● **Task instructions**
Please copy every line from the records below that contains the string "documentclass".

[Collected data]
══════

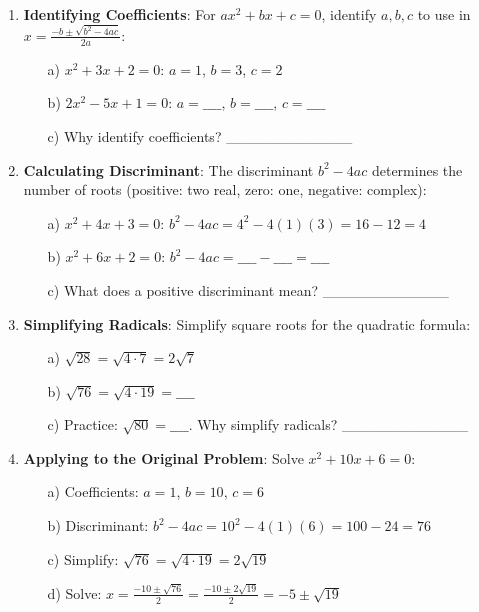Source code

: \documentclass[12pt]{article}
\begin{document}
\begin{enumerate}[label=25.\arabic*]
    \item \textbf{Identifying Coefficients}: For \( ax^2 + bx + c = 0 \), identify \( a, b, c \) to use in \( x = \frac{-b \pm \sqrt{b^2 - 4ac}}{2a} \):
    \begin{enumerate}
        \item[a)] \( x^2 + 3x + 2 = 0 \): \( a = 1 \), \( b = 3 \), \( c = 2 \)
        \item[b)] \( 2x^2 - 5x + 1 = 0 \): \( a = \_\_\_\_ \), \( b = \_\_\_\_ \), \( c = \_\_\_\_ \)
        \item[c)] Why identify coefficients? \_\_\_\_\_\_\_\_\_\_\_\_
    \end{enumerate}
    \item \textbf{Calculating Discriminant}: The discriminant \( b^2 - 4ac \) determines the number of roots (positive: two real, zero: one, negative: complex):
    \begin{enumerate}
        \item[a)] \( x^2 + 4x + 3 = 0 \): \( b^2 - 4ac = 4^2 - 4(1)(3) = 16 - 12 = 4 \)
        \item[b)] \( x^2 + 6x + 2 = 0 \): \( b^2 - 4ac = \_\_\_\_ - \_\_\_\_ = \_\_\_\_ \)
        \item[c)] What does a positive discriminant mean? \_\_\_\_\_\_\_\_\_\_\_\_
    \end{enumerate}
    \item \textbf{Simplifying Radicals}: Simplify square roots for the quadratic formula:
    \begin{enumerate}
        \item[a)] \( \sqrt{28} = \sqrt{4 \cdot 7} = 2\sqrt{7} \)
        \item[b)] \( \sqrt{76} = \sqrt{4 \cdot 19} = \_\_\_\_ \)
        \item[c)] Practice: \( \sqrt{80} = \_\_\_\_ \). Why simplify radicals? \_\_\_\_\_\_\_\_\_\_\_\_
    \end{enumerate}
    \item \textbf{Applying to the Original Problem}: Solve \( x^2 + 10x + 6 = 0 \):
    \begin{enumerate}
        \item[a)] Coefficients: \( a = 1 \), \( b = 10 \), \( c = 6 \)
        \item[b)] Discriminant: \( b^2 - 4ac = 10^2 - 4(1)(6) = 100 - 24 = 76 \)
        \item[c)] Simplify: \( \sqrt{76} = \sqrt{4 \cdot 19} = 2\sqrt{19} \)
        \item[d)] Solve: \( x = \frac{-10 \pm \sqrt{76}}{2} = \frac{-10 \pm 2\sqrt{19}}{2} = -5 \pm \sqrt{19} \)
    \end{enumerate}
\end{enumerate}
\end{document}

══════

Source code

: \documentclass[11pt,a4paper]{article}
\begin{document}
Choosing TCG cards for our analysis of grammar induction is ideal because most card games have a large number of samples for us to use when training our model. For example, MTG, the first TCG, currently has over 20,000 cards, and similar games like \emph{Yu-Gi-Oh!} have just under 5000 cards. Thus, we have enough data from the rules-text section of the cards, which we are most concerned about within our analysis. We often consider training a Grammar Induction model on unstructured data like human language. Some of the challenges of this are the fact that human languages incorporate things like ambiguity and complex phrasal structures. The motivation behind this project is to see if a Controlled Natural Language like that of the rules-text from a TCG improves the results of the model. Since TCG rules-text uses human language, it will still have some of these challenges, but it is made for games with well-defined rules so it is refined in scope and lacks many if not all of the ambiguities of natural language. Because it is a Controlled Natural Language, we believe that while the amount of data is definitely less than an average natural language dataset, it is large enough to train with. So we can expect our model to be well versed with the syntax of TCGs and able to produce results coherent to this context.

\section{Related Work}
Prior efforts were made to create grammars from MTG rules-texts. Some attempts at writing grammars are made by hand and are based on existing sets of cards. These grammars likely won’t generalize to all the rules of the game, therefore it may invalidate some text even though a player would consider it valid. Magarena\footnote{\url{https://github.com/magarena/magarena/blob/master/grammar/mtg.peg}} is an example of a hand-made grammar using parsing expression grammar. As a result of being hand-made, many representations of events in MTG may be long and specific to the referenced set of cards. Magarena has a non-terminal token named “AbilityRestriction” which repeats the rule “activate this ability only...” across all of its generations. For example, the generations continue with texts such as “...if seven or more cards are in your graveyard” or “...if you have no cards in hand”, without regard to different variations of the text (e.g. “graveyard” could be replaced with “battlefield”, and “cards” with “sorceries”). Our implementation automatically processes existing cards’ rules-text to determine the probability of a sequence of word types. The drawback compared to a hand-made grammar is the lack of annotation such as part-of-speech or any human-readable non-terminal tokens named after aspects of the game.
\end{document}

══════

● **Exercise result**
: \documentclass[12pt]{article}
: \documentclass[11pt,a4paper]{article}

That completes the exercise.